SU-152
14 lutego 1943 roku działa samobieżne SU-152 przyjęto na uzbrojenie Armii Czerwonej. Ich zadaniem oprócz niszczenia umocnień i schronów bojowych miało być zwalczanie ciężkich czołgów. Po raz pierwszy użyto ich w trakcie bitwy na Łuku Kurskim. Stanęły naprzeciwko słynnym niemieckim Panterom i Tygrysom... i zasłużyły na miano "Pogromcy zwierząt". Tak potężne się okazały.
Zniszczenia
Ich moc była niesamowita. Nic dziwnego, że Niemcy drżeli, kiedy Su-152 pojawiały się na placu boju. To zdjęcie przedstawia efekt działania rosyjskiej broni. Szansa przeżycia załogi trafionych czołgów była niewielka.
Penetracja
Tyle zostawało z grubego pancerza niemieckiej Pantery.

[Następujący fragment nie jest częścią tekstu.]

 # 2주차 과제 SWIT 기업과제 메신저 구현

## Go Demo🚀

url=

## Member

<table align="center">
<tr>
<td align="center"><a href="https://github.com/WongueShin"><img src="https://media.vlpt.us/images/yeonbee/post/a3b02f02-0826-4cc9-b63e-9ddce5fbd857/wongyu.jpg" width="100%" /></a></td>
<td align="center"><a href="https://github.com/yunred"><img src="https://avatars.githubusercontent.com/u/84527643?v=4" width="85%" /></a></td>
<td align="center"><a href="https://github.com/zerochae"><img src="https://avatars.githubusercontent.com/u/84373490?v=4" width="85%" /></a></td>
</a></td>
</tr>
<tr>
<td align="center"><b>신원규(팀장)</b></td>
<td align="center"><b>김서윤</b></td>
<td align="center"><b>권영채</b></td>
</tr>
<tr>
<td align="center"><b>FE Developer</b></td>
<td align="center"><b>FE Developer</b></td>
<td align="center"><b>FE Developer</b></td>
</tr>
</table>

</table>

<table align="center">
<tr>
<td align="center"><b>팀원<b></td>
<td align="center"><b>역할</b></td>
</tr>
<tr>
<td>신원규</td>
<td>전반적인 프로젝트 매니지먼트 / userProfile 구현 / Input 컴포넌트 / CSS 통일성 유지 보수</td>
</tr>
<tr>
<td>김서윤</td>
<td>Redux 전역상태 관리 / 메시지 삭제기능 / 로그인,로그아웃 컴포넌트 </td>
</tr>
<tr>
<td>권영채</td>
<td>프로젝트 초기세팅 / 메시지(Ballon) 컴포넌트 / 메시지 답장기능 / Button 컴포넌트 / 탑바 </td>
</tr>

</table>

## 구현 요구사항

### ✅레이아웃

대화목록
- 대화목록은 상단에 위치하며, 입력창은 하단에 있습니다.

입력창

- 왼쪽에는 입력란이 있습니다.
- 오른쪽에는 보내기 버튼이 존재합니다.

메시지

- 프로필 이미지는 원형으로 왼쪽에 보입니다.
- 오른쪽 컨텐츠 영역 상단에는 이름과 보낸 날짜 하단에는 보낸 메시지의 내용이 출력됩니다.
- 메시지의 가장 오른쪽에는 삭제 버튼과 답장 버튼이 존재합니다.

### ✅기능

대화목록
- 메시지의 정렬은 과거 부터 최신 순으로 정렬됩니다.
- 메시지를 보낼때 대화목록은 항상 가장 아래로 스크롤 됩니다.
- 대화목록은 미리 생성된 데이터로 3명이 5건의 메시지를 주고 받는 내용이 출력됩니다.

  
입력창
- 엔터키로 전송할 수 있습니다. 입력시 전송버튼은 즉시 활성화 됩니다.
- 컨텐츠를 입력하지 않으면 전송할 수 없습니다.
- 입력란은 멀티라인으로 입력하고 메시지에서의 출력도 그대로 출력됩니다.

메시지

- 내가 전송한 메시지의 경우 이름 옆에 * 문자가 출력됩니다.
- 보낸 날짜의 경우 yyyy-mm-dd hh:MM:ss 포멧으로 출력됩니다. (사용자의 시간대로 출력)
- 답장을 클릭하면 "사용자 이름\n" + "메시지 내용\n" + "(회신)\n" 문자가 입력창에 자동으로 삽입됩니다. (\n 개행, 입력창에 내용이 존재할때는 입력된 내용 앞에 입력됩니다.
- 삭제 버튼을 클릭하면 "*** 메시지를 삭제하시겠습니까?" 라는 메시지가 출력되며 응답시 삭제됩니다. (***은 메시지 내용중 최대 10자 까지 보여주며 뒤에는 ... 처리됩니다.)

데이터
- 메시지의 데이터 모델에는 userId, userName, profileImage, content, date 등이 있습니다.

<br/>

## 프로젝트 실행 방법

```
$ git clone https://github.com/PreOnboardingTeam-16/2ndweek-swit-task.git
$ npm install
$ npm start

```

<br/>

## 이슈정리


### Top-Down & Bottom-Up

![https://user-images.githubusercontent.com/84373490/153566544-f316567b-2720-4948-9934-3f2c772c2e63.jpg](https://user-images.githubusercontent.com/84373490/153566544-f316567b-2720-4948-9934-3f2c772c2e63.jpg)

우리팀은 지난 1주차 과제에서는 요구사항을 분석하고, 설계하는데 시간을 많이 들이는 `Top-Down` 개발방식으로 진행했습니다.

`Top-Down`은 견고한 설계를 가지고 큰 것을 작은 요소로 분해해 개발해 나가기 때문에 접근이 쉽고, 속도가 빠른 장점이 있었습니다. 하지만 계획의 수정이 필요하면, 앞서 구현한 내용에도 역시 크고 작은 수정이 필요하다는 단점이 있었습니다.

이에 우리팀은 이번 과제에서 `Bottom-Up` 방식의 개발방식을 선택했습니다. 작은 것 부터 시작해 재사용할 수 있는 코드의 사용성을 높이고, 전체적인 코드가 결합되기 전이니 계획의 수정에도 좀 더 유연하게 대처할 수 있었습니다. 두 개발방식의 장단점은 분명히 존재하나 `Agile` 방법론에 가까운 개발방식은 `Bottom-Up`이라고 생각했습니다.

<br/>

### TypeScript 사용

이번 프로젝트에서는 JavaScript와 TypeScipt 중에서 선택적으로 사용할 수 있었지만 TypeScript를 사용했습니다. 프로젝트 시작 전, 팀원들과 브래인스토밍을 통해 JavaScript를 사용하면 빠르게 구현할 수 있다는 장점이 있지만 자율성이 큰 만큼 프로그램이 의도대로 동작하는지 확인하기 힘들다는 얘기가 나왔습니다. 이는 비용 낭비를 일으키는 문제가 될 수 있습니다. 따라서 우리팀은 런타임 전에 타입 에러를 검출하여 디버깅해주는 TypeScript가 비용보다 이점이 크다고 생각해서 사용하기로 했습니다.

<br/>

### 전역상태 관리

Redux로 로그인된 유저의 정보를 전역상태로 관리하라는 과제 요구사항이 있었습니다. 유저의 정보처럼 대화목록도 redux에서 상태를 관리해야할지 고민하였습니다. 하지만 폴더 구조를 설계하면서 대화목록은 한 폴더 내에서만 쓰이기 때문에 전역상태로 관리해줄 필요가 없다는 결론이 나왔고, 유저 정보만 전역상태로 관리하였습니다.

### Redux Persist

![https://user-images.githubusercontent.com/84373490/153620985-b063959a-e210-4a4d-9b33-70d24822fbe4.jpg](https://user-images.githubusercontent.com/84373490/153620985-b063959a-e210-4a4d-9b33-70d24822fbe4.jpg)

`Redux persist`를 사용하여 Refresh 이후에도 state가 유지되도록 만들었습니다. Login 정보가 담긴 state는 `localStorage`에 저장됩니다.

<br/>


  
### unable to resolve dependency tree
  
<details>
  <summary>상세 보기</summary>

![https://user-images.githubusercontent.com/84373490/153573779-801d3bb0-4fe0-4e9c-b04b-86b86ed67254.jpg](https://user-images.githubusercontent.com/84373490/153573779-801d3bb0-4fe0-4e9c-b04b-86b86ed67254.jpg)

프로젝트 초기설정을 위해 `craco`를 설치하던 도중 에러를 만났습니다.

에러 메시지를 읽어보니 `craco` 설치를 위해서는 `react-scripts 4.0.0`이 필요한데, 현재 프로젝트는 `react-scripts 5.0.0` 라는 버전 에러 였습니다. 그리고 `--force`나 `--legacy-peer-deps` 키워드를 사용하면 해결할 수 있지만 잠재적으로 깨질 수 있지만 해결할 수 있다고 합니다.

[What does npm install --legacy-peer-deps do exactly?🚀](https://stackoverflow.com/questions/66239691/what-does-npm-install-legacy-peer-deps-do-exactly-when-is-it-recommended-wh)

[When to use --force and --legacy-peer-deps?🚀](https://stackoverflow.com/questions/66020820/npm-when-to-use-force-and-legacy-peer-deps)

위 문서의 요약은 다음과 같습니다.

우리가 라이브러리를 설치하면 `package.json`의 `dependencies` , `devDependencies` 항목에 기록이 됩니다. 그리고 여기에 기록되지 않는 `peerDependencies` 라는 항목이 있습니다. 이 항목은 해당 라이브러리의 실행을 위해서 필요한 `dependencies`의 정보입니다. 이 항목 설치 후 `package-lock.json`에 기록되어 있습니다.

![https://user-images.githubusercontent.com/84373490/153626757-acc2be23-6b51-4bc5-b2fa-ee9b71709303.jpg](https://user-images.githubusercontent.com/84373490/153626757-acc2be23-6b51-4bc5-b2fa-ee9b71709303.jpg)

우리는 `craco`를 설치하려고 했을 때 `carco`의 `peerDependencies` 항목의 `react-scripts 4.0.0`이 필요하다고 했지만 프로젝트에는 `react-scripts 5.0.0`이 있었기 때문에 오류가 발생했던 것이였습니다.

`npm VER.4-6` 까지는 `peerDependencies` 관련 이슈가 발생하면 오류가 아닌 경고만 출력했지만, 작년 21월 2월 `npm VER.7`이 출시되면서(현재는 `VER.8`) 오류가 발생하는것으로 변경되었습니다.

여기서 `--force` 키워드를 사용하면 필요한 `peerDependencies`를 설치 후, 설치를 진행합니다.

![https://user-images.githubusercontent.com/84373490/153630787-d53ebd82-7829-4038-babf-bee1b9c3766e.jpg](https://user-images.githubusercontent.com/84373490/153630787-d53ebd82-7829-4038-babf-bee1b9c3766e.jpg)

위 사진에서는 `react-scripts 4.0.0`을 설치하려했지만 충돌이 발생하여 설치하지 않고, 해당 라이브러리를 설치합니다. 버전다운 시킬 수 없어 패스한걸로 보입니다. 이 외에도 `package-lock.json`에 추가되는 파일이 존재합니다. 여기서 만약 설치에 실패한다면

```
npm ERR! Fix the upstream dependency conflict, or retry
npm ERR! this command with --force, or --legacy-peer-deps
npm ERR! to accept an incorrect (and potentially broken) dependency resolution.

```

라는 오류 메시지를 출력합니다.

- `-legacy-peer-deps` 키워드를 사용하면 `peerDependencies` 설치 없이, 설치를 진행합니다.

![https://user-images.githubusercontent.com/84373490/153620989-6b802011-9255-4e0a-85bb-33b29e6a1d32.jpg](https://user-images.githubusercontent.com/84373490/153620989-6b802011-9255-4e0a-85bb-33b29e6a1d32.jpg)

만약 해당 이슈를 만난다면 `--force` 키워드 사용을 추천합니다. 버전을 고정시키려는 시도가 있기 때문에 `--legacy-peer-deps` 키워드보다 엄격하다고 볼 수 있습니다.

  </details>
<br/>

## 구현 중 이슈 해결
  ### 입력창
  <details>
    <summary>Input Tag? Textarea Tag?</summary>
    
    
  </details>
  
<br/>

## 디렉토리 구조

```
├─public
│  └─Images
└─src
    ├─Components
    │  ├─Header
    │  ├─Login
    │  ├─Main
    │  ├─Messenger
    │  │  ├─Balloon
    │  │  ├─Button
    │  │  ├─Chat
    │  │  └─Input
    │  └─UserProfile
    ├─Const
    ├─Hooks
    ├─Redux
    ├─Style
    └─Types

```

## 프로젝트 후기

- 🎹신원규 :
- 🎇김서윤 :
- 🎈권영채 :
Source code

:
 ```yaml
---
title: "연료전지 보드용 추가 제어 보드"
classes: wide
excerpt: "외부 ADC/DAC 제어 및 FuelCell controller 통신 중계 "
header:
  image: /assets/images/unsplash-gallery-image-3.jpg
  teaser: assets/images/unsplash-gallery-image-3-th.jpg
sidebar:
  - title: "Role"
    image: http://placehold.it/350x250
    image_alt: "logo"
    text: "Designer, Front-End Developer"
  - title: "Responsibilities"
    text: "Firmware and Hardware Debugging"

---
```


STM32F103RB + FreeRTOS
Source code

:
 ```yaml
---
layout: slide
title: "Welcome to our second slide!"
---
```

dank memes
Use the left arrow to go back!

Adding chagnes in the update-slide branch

Pociski kal. 152 mm przebijały się przez grube płyty bez większych problemów.
Demolka
Mimo niezwykłej skuteczności produkcję przerwano po pół roku na rzecz ciężkich dział pancernych ISU-152.
Pozostałości
Masowa produkcja SU-152 trwała do września 1943 roku. Łącznie zakłady w Czelabińsku opuściło ok. 700 sztuk tych dział. Do naszych czasów zachowały się zaledwie trzy, z czego dwie znajdują się w Polsce: w Lubuskim Muzeum Wojskowym w Drzonowie.